• [Supplied information]:
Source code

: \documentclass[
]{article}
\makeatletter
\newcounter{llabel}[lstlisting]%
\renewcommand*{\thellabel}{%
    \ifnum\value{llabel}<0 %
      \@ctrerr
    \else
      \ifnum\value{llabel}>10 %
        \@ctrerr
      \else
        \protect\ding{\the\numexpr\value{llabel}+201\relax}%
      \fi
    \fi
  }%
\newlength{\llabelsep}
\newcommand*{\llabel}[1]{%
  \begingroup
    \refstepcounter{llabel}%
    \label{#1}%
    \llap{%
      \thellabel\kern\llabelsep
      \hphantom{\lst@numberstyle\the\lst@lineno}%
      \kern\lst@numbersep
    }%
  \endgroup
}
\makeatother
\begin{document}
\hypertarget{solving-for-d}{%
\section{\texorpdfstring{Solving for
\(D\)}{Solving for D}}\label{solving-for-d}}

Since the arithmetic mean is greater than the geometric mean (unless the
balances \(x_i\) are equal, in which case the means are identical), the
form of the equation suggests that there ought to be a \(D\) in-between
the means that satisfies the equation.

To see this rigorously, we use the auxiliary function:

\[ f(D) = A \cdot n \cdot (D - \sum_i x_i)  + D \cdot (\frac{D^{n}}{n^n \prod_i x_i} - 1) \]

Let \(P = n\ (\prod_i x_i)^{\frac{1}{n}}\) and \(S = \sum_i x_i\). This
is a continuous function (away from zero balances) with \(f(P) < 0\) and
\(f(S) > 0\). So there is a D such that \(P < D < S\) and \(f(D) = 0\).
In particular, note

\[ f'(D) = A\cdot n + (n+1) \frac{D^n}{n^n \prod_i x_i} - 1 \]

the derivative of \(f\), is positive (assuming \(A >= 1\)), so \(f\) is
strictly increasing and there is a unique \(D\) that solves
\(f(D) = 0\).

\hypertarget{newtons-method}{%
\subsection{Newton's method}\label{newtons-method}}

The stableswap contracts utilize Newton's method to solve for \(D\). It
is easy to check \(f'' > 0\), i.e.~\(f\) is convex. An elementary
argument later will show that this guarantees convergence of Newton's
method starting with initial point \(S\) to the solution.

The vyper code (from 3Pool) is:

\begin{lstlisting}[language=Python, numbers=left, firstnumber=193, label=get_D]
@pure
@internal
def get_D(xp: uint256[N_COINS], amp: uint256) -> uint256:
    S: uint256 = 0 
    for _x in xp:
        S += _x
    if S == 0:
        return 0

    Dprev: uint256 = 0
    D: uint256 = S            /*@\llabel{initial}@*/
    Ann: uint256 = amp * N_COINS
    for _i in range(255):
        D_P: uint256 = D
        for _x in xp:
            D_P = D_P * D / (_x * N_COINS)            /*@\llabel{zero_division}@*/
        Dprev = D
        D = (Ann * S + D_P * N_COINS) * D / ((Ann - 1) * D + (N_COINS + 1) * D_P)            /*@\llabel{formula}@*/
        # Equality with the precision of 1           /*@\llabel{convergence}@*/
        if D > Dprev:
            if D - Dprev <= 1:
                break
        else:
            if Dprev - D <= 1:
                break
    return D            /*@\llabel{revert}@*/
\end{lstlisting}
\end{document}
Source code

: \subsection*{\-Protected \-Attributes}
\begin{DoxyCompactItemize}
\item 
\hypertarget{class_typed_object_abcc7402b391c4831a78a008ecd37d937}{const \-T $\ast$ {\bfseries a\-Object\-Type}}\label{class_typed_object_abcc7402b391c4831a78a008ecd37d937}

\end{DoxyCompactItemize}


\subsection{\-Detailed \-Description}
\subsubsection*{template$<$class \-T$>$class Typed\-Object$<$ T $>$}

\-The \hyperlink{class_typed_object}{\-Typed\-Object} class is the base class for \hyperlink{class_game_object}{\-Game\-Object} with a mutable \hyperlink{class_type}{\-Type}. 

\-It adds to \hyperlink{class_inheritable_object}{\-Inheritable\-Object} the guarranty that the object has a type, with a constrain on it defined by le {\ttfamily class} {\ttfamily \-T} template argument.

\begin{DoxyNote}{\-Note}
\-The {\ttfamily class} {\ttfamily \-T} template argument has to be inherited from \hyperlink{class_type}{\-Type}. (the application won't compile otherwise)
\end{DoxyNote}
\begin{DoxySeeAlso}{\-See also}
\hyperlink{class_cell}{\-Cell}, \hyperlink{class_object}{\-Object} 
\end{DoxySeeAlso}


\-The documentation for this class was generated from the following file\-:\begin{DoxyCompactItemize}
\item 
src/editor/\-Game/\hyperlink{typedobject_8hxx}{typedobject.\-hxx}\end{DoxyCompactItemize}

• [Work to complete]: Your answer should be the whole listing above, repeated exactly as it appears.

• [Output for this task]:
Source code

: \documentclass[
]{article}
\makeatletter
\newcounter{llabel}[lstlisting]%
\renewcommand*{\thellabel}{%
    \ifnum\value{llabel}<0 %
      \@ctrerr
    \else
      \ifnum\value{llabel}>10 %
        \@ctrerr
      \else
        \protect\ding{\the\numexpr\value{llabel}+201\relax}%
      \fi
    \fi
  }%
\newlength{\llabelsep}
\newcommand*{\llabel}[1]{%
  \begingroup
    \refstepcounter{llabel}%
    \label{#1}%
    \llap{%
      \thellabel\kern\llabelsep
      \hphantom{\lst@numberstyle\the\lst@lineno}%
      \kern\lst@numbersep
    }%
  \endgroup
}
\makeatother
\begin{document}
\hypertarget{solving-for-d}{%
\section{\texorpdfstring{Solving for
\(D\)}{Solving for D}}\label{solving-for-d}}

Since the arithmetic mean is greater than the geometric mean (unless the
balances \(x_i\) are equal, in which case the means are identical), the
form of the equation suggests that there ought to be a \(D\) in-between
the means that satisfies the equation.

To see this rigorously, we use the auxiliary function:

\[ f(D) = A \cdot n \cdot (D - \sum_i x_i)  + D \cdot (\frac{D^{n}}{n^n \prod_i x_i} - 1) \]

Let \(P = n\ (\prod_i x_i)^{\frac{1}{n}}\) and \(S = \sum_i x_i\). This
is a continuous function (away from zero balances) with \(f(P) < 0\) and
\(f(S) > 0\). So there is a D such that \(P < D < S\) and \(f(D) = 0\).
In particular, note

\[ f'(D) = A\cdot n + (n+1) \frac{D^n}{n^n \prod_i x_i} - 1 \]

the derivative of \(f\), is positive (assuming \(A >= 1\)), so \(f\) is
strictly increasing and there is a unique \(D\) that solves
\(f(D) = 0\).

\hypertarget{newtons-method}{%
\subsection{Newton's method}\label{newtons-method}}

The stableswap contracts utilize Newton's method to solve for \(D\). It
is easy to check \(f'' > 0\), i.e.~\(f\) is convex. An elementary
argument later will show that this guarantees convergence of Newton's
method starting with initial point \(S\) to the solution.

The vyper code (from 3Pool) is:

\begin{lstlisting}[language=Python, numbers=left, firstnumber=193, label=get_D]
@pure
@internal
def get_D(xp: uint256[N_COINS], amp: uint256) -> uint256:
    S: uint256 = 0 
    for _x in xp:
        S += _x
    if S == 0:
        return 0

    Dprev: uint256 = 0
    D: uint256 = S            /*@\llabel{initial}@*/
    Ann: uint256 = amp * N_COINS
    for _i in range(255):
        D_P: uint256 = D
        for _x in xp:
            D_P = D_P * D / (_x * N_COINS)            /*@\llabel{zero_division}@*/
        Dprev = D
        D = (Ann * S + D_P * N_COINS) * D / ((Ann - 1) * D + (N_COINS + 1) * D_P)            /*@\llabel{formula}@*/
        # Equality with the precision of 1           /*@\llabel{convergence}@*/
        if D > Dprev:
            if D - Dprev <= 1:
                break
        else:
            if Dprev - D <= 1:
                break
    return D            /*@\llabel{revert}@*/
\end{lstlisting}
\end{document}
Source code

: \subsection*{\-Protected \-Attributes}
\begin{DoxyCompactItemize}
\item 
\hypertarget{class_typed_object_abcc7402b391c4831a78a008ecd37d937}{const \-T $\ast$ {\bfseries a\-Object\-Type}}\label{class_typed_object_abcc7402b391c4831a78a008ecd37d937}

\end{DoxyCompactItemize}


\subsection{\-Detailed \-Description}
\subsubsection*{template$<$class \-T$>$class Typed\-Object$<$ T $>$}

\-The \hyperlink{class_typed_object}{\-Typed\-Object} class is the base class for \hyperlink{class_game_object}{\-Game\-Object} with a mutable \hyperlink{class_type}{\-Type}. 

\-It adds to \hyperlink{class_inheritable_object}{\-Inheritable\-Object} the guarranty that the object has a type, with a constrain on it defined by le {\ttfamily class} {\ttfamily \-T} template argument.

\begin{DoxyNote}{\-Note}
\-The {\ttfamily class} {\ttfamily \-T} template argument has to be inherited from \hyperlink{class_type}{\-Type}. (the application won't compile otherwise)
\end{DoxyNote}
\begin{DoxySeeAlso}{\-See also}
\hyperlink{class_cell}{\-Cell}, \hyperlink{class_object}{\-Object} 
\end{DoxySeeAlso}


\-The documentation for this class was generated from the following file\-:\begin{DoxyCompactItemize}
\item 
src/editor/\-Game/\hyperlink{typedobject_8hxx}{typedobject.\-hxx}\end{DoxyCompactItemize}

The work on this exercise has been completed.